In the latest battle among brokerages, Fidelity, Charles Schwab and Vanguard have been offering unusually high yields of around 2% on cash. But investors should be careful to figure out what’s really the best deal.

Fidelity has started offering the ­Fidelity Government Money Market Fund as its “sweep” account, providing a 1.83% yield recently. That means when you sell an investment or deposit money, the cash is automatically swept into the fund. That applies to new brokerage customers at Fidelity and to new and most existing retirement ­account holders but not automatically to existing brokerage customers. Their default sweep account is Fidelity Cash Management, which recently yielded 1.08%. However, customers can request the higher-yielding fund be designated as the sweep account instead. The Fidelity yields are much higher than the recent average of 0.25% among all sweep accounts at brokerages. 
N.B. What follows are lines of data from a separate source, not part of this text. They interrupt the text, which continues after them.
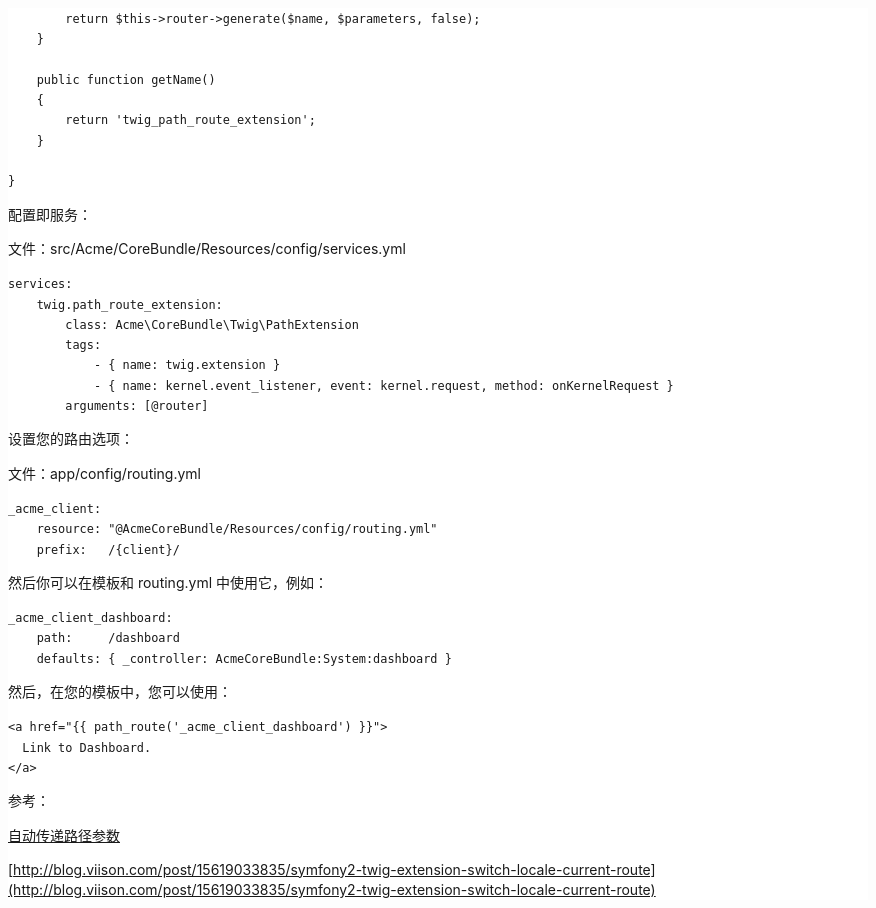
 ```
        return $this->router->generate($name, $parameters, false);
    }

    public function getName()
    {
        return 'twig_path_route_extension';
    }

} 
```

配置即服务：

文件：src/Acme/CoreBundle/Resources/config/services.yml

```
services:
    twig.path_route_extension:
        class: Acme\CoreBundle\Twig\PathExtension
        tags:
            - { name: twig.extension }
            - { name: kernel.event_listener, event: kernel.request, method: onKernelRequest }
        arguments: [@router] 
```

设置您的路由选项：

文件：app/config/routing.yml

```
_acme_client:
    resource: "@AcmeCoreBundle/Resources/config/routing.yml"
    prefix:   /{client}/ 
```

然后你可以在模板和 routing.yml 中使用它，例如：

```
_acme_client_dashboard:
    path:     /dashboard
    defaults: { _controller: AcmeCoreBundle:System:dashboard } 
```

然后，在您的模板中，您可以使用：

```
<a href="{{ path_route('_acme_client_dashboard') }}">
  Link to Dashboard.
</a> 
```

参考：

[自动传递路径参数](https://stackoverflow.com/questions/13332115/pass-path-parameters-automatically)

[http://blog.viison.com/post/15619033835/symfony2-twig-extension-switch-locale-current-route](http://blog.viison.com/post/15619033835/symfony2-twig-extension-switch-locale-current-route)
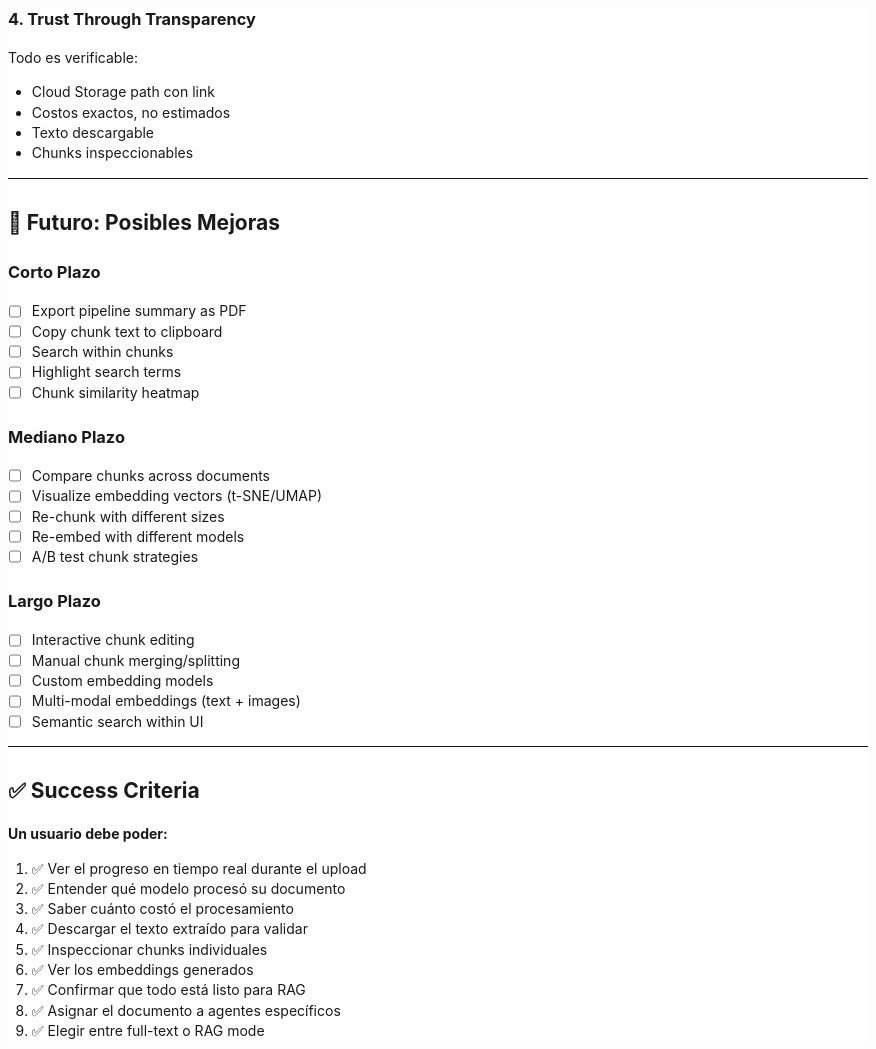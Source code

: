 ### 4. Trust Through Transparency

Todo es verificable:
- Cloud Storage path con link
- Costos exactos, no estimados
- Texto descargable
- Chunks inspeccionables

---

## 🔮 Futuro: Posibles Mejoras

### Corto Plazo

- [ ] Export pipeline summary as PDF
- [ ] Copy chunk text to clipboard
- [ ] Search within chunks
- [ ] Highlight search terms
- [ ] Chunk similarity heatmap

### Mediano Plazo

- [ ] Compare chunks across documents
- [ ] Visualize embedding vectors (t-SNE/UMAP)
- [ ] Re-chunk with different sizes
- [ ] Re-embed with different models
- [ ] A/B test chunk strategies

### Largo Plazo

- [ ] Interactive chunk editing
- [ ] Manual chunk merging/splitting
- [ ] Custom embedding models
- [ ] Multi-modal embeddings (text + images)
- [ ] Semantic search within UI

---

## ✅ Success Criteria

**Un usuario debe poder:**

1. ✅ Ver el progreso en tiempo real durante el upload
2. ✅ Entender qué modelo procesó su documento
3. ✅ Saber cuánto costó el procesamiento
4. ✅ Descargar el texto extraído para validar
5. ✅ Inspeccionar chunks individuales
6. ✅ Ver los embeddings generados
7. ✅ Confirmar que todo está listo para RAG
8. ✅ Asignar el documento a agentes específicos
9. ✅ Elegir entre full-text o RAG mode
Don’t be fooled by Schwab’s response to Fidelity’s push. Schwab began promoting its Schwab Government Money Market Fund, recently yielding 1.86%, even though it is not available as a sweep account. Schwab’s default sweep accounts recently yielded as low as 0.18%. Each time a customer wants to shift the cash from those accounts to the higher-paying account, the customer must contact Schwab.

Despite the promotions, neither Fidelity nor Schwab is offering the highest yields on cash accounts. Vanguard has long offered the Vanguard Federal Money Market Fund as its default sweep account, recently yielding 2.14%. Some online banks and brokerages, such as Betterment and Wealthfront, offer 2.3% or more.

What to do: Ask your brokerage what are the highest-yielding cash accounts…whether one can be designated as the sweep account…and what rules and restrictions apply.